**Exercise**
In your copy, repeat the records exactly and leave out the pictures.

(Document images with source code)
┏━━

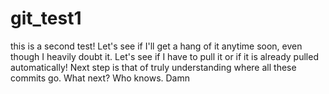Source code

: # git_test1
this is a second test!
Let's see if I'll get a hang of it anytime soon, even though I heavily doubt it. 
Let's see if I have to pull it or if it is already pulled automatically!
Next step is that of truly understanding where all these commits go.
What next? Who knows. Damn 
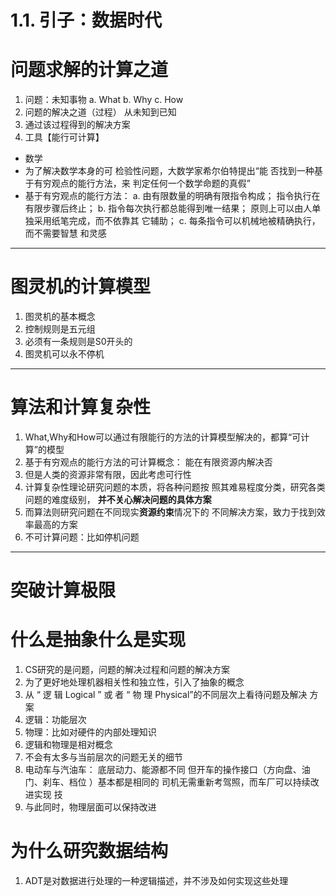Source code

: # 1.1. 引子：数据时代
# 问题求解的计算之道
1. 问题：未知事物
a. What
b. Why
c. How
2. 问题的解决之道（过程）
从未知到已知
3. 通过该过程得到的解决方案
4. 工具【能行可计算】
* 数学
* 为了解决数学本身的可
检验性问题，大数学家希尔伯特提出“能
否找到一种基于有穷观点的能行方法，来
判定任何一个数学命题的真假”
* 基于有穷观点的能行方法：
a. 由有限数量的明确有限指令构成；
指令执行在有限步骤后终止；
b. 指令每次执行都总能得到唯一结果；
原则上可以由人单独采用纸笔完成，而不依靠其
它辅助；
c. 每条指令可以机械地被精确执行，而不需要智慧
和灵感
***
# 图灵机的计算模型
1. 图灵机的基本概念
2. 控制规则是五元组
3. 必须有一条规则是S0开头的
4. 图灵机可以永不停机
***
# 算法和计算复杂性
1. What,Why和How可以通过有限能行的方法的计算模型解决的，都算“可计算”的模型
2. 基于有穷观点的能行方法的可计算概念：
能在有限资源内解决否
3. 但是人类的资源非常有限，因此考虑可行性
4. 计算复杂性理论研究问题的本质，将各种问题按
照其难易程度分类，研究各类问题的难度级别，
**并不关心解决问题的具体方案**
5. 而算法则研究问题在不同现实**资源约束**情况下的
不同解决方案，致力于找到效率最高的方案
6. 不可计算问题：比如停机问题
***
# 突破计算极限
# 什么是抽象什么是实现
1. CS研究的是问题，问题的解决过程和问题的解决方案
2. 为了更好地处理机器相关性和独立性，引入了抽象的概念
3. 从 “ 逻 辑 Logical ” 或 者 “ 物 理
Physical”的不同层次上看待问题及解决
方案
4. 逻辑：功能层次
5. 物理：比如对硬件的内部处理知识
6. 逻辑和物理是相对概念
7. 不会有太多与当前层次的问题无关的细节
8. 电动车与汽油车：
底层动力、能源都不同
但开车的操作接口（方向盘、油门、刹车、档位
）基本都是相同的
司机无需重新考驾照，而车厂可以持续改进实现
技
9. 与此同时，物理层面可以保持改进
# 为什么研究数据结构
1. ADT是对数据进行处理的一种逻辑描述，并不涉及如何实现这些处理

┗━━

**Exercise solution**
Source code

: # git_test1
this is a second test!
Let's see if I'll get a hang of it anytime soon, even though I heavily doubt it. 
Let's see if I have to pull it or if it is already pulled automatically!
Next step is that of truly understanding where all these commits go.
What next? Who knows. Damn 
Source code

: # 1.1. 引子：数据时代
# 问题求解的计算之道
1. 问题：未知事物
a. What
b. Why
c. How
2. 问题的解决之道（过程）
从未知到已知
3. 通过该过程得到的解决方案
4. 工具【能行可计算】
* 数学
* 为了解决数学本身的可
检验性问题，大数学家希尔伯特提出“能
否找到一种基于有穷观点的能行方法，来
判定任何一个数学命题的真假”
* 基于有穷观点的能行方法：
a. 由有限数量的明确有限指令构成；
指令执行在有限步骤后终止；
b. 指令每次执行都总能得到唯一结果；
原则上可以由人单独采用纸笔完成，而不依靠其
它辅助；
c. 每条指令可以机械地被精确执行，而不需要智慧
和灵感
***
# 图灵机的计算模型
1. 图灵机的基本概念
2. 控制规则是五元组
3. 必须有一条规则是S0开头的
4. 图灵机可以永不停机
***
# 算法和计算复杂性
1. What,Why和How可以通过有限能行的方法的计算模型解决的，都算“可计算”的模型
2. 基于有穷观点的能行方法的可计算概念：
能在有限资源内解决否
3. 但是人类的资源非常有限，因此考虑可行性
4. 计算复杂性理论研究问题的本质，将各种问题按
照其难易程度分类，研究各类问题的难度级别，
**并不关心解决问题的具体方案**
5. 而算法则研究问题在不同现实**资源约束**情况下的
不同解决方案，致力于找到效率最高的方案
6. 不可计算问题：比如停机问题
***
# 突破计算极限
# 什么是抽象什么是实现
1. CS研究的是问题，问题的解决过程和问题的解决方案
2. 为了更好地处理机器相关性和独立性，引入了抽象的概念
3. 从 “ 逻 辑 Logical ” 或 者 “ 物 理
Physical”的不同层次上看待问题及解决
方案
4. 逻辑：功能层次
5. 物理：比如对硬件的内部处理知识
6. 逻辑和物理是相对概念
7. 不会有太多与当前层次的问题无关的细节
8. 电动车与汽油车：
底层动力、能源都不同
但开车的操作接口（方向盘、油门、刹车、档位
）基本都是相同的
司机无需重新考驾照，而车厂可以持续改进实现
技
9. 与此同时，物理层面可以保持改进
# 为什么研究数据结构
1. ADT是对数据进行处理的一种逻辑描述，并不涉及如何实现这些处理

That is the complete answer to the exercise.